— Exercise directions —
Reproduce exactly the lines from the line containing "## 157. [BBC" through the end of the records below, including both ends, and nothing else.

[Collection entries]

┄┄┄┄┄┄┄┄┄┄

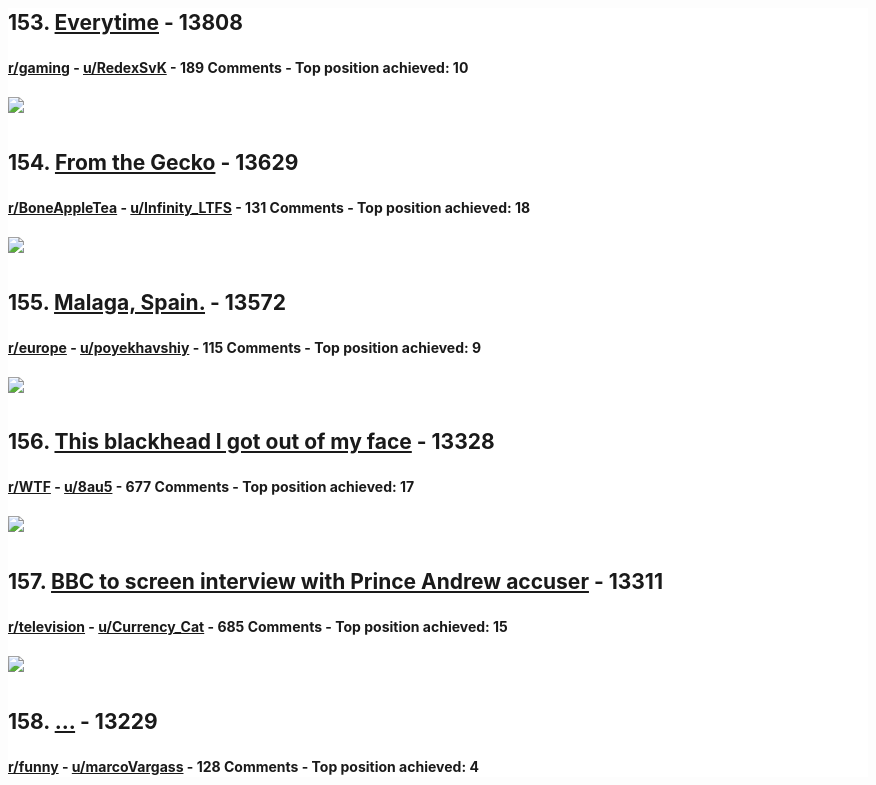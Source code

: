 ## 153. [Everytime](http://reddit.com/r/gaming/comments/e4gtfj/everytime/) - 13808
#### [r/gaming](http://reddit.com/r/gaming) - [u/RedexSvK](http://reddit.com/u/RedexSvK) - 189 Comments - Top position achieved: 10

<a href="https://i.redd.it/4ekonr4wl0241.jpg"><img src="https://b.thumbs.redditmedia.com/pV2pdQHaf8Xrm7NYW0VkZyI5E32BtUL1nYTu_wKxXIU.jpg"></img></a>

## 154. [From the Gecko](http://reddit.com/r/BoneAppleTea/comments/e4kjzp/from_the_gecko/) - 13629
#### [r/BoneAppleTea](http://reddit.com/r/BoneAppleTea) - [u/Infinity_LTFS](http://reddit.com/u/Infinity_LTFS) - 131 Comments - Top position achieved: 18

<a href="https://i.redd.it/jxwlfd9o52241.png"><img src="https://b.thumbs.redditmedia.com/rxynyz8vw9PDttn_lSppSmaaYwCq8F5z4o4cXkkTwhg.jpg"></img></a>

## 155. [Malaga, Spain.](http://reddit.com/r/europe/comments/e4cf2d/malaga_spain/) - 13572
#### [r/europe](http://reddit.com/r/europe) - [u/poyekhavshiy](http://reddit.com/u/poyekhavshiy) - 115 Comments - Top position achieved: 9

<a href="https://i0.wp.com/www.streetartutopia.com/wp-content/uploads/2019/11/Street-Art-by-SFHIR-in-M%C3%A1laga-Spain.jpg?w=1080&amp;ssl=1"><img src="https://b.thumbs.redditmedia.com/cah6aQXTS2JZRaFHPhtJyDLc915erCJJ-TNqkzXEjtU.jpg"></img></a>

## 156. [This blackhead I got out of my face](http://reddit.com/r/WTF/comments/e4j7mj/this_blackhead_i_got_out_of_my_face/) - 13328
#### [r/WTF](http://reddit.com/r/WTF) - [u/8au5](http://reddit.com/u/8au5) - 677 Comments - Top position achieved: 17

<a href="https://i.imgur.com/6LiG7Yn.jpg"><img src="https://a.thumbs.redditmedia.com/HKWGjvCzD3n-oXpInll298e63rt3Lk4KQtv95ZchAM4.jpg"></img></a>

## 157. [BBC to screen interview with Prince Andrew accuser](http://reddit.com/r/television/comments/e4miuu/bbc_to_screen_interview_with_prince_andrew_accuser/) - 13311
#### [r/television](http://reddit.com/r/television) - [u/Currency_Cat](http://reddit.com/u/Currency_Cat) - 685 Comments - Top position achieved: 15

<a href="https://www.theguardian.com/uk-news/2019/dec/01/bbc-to-screen-interview-with-prince-andrew-accuser"><img src="https://b.thumbs.redditmedia.com/HPCiVnqG5I5iwey_xzcMIJlPIjqkmloC6C-uTHuIvhY.jpg"></img></a>

## 158. [...](http://reddit.com/r/funny/comments/e4iqkk/_/) - 13229
#### [r/funny](http://reddit.com/r/funny) - [u/marcoVargass](http://reddit.com/u/marcoVargass) - 128 Comments - Top position achieved: 4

┄┄┄┄┄┄┄┄┄┄

— Final answer —
## 157. [BBC to screen interview with Prince Andrew accuser](http://reddit.com/r/television/comments/e4miuu/bbc_to_screen_interview_with_prince_andrew_accuser/) - 13311
#### [r/television](http://reddit.com/r/television) - [u/Currency_Cat](http://reddit.com/u/Currency_Cat) - 685 Comments - Top position achieved: 15

<a href="https://www.theguardian.com/uk-news/2019/dec/01/bbc-to-screen-interview-with-prince-andrew-accuser"><img src="https://b.thumbs.redditmedia.com/HPCiVnqG5I5iwey_xzcMIJlPIjqkmloC6C-uTHuIvhY.jpg"></img></a>

## 158. [...](http://reddit.com/r/funny/comments/e4iqkk/_/) - 13229
#### [r/funny](http://reddit.com/r/funny) - [u/marcoVargass](http://reddit.com/u/marcoVargass) - 128 Comments - Top position achieved: 4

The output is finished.